OLYMPIA, Wash. — Washington Governor Bob Ferguson signed SB 6002, the Driver Privacy Act, on March 30, 2026, making Washington the first state in the nation to ban government agencies from purchasing or selling automated license plate recognition (ALPR) data — including data collected by private repossession networks.
What the Law Does
The Driver Privacy Act imposes four core restrictions that directly affect the repossession industry’s ALPR ecosystem:
- Warrant requirement: Law enforcement must obtain a judicial warrant before accessing ALPR data held by private entities, including repossession networks that operate DRN, Flock Safety, and similar ALPR platforms.
- Purchase ban: State and local government agencies are prohibited from buying or selling ALPR data from private companies.
- Retention limit: Government agencies may retain ALPR data for no more than 21 days.

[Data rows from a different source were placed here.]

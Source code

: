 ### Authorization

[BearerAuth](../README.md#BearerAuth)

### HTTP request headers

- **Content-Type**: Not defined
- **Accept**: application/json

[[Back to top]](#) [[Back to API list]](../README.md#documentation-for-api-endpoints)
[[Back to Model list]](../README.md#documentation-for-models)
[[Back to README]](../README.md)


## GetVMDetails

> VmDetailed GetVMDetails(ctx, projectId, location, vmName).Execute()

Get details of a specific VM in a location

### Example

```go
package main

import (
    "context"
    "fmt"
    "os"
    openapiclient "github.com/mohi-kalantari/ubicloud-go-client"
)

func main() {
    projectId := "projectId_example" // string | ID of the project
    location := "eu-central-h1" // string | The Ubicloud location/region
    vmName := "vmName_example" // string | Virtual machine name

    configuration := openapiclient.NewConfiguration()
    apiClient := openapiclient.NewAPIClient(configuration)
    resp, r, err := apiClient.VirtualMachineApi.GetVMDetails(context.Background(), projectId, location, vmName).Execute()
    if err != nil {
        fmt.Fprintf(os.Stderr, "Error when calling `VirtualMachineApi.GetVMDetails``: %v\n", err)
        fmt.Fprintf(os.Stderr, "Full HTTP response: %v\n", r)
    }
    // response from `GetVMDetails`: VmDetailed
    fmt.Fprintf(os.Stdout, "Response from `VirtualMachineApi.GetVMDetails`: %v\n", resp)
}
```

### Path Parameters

- Immigration enforcement prohibition: ALPR systems may not be used for immigration enforcement purposes.
Scope and Limitations
The law does not restrict private recovery agencies from collecting and using ALPR data for their own repossession operations. Agencies in Washington may continue scanning license plates, maintaining proprietary databases, and using plate data to locate vehicles for lawful repossession. What changes is the relationship between private ALPR networks and government agencies: law enforcement can no longer purchase bulk access to repo-industry plate scan data without a court order.

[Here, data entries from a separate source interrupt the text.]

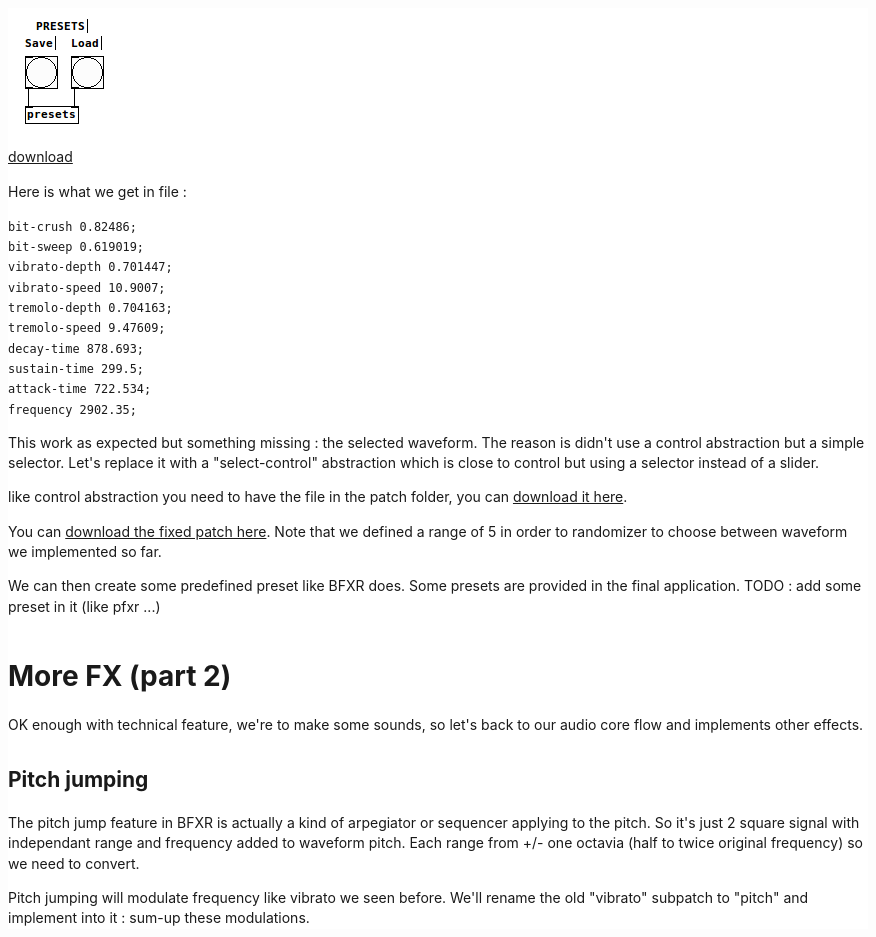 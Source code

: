 ![shot](img/15.png)

[download](pd/15.pd)

Here is what we get in file :

```
bit-crush 0.82486;
bit-sweep 0.619019;
vibrato-depth 0.701447;
vibrato-speed 10.9007;
tremolo-depth 0.704163;
tremolo-speed 9.47609;
decay-time 878.693;
sustain-time 299.5;
attack-time 722.534;
frequency 2902.35;
```

This work as expected but something missing : the selected waveform. The reason is didn't use a control abstraction but a simple selector. Let's replace it with a "select-control" abstraction which is close to control but using a selector instead of a slider.

like control abstraction you need to have the file in the patch folder, you can [download it here](pd/presets.pd).

You can [download the fixed patch here](pd/16.pd). Note that we defined a range of 5 in order to randomizer to choose between waveform we implemented so far.

We can then create some predefined preset like BFXR does. Some presets are provided in the final application. 
TODO : add some preset in it (like pfxr ...)


# More FX (part 2)

OK enough with technical feature, we're to make some sounds, so let's back to our audio core flow and implements other effects.

## Pitch jumping

The pitch jump feature in BFXR is actually a kind of arpegiator or sequencer applying to the pitch. So it's just 2 square signal with independant range and frequency added to 
waveform pitch. Each range from +/- one octavia (half to twice original frequency) so we need to convert.

Pitch jumping will modulate frequency like vibrato we seen before. We'll rename the old "vibrato" subpatch to "pitch" and implement into it : sum-up these modulations.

Washington SB 6002 sets a national precedent. DRN (Motorola Solutions) and Flock Safety generate significant revenue by selling or licensing access to their pooled private-sector ALPR data to law enforcement agencies. The Washington law eliminates that revenue channel in the state — and creates a legal model that privacy advocates in California, New York, and Illinois are expected to pursue in 2026 legislative sessions. For recovery agencies operating ALPR networks, the law does not restrict their core operations but signals that the era of unrestricted government access to private repo plate data may be ending state by state.
Industry Context
The Driver Privacy Act comes amid intensifying scrutiny of ALPR data practices across the country. In May 2026, FBI procurement documents revealed the bureau seeking up to $36 million for nationwide ALPR access — explicitly naming repossession vendors as data sources — drawing immediate pushback from privacy organizations. A class action against DRN (Mata v. Digital Recognition Network) is currently in trial in San Diego County Superior Court, with plaintiffs seeking up to $57 billion in damages for alleged violations of California’s ALPR statute.
Recovery agencies operating in Washington should document that their ALPR data use complies with the new law’s framework. Ensure any data-sharing agreements with law enforcement are reviewed: providing data in response to a warrant is permissible; selling or licensing bulk data access to government agencies is not. Agencies contracting with DRN, Flock Safety, or similar ALPR aggregators should confirm that their vendor has adjusted its data-sharing practices to comply with Washington law.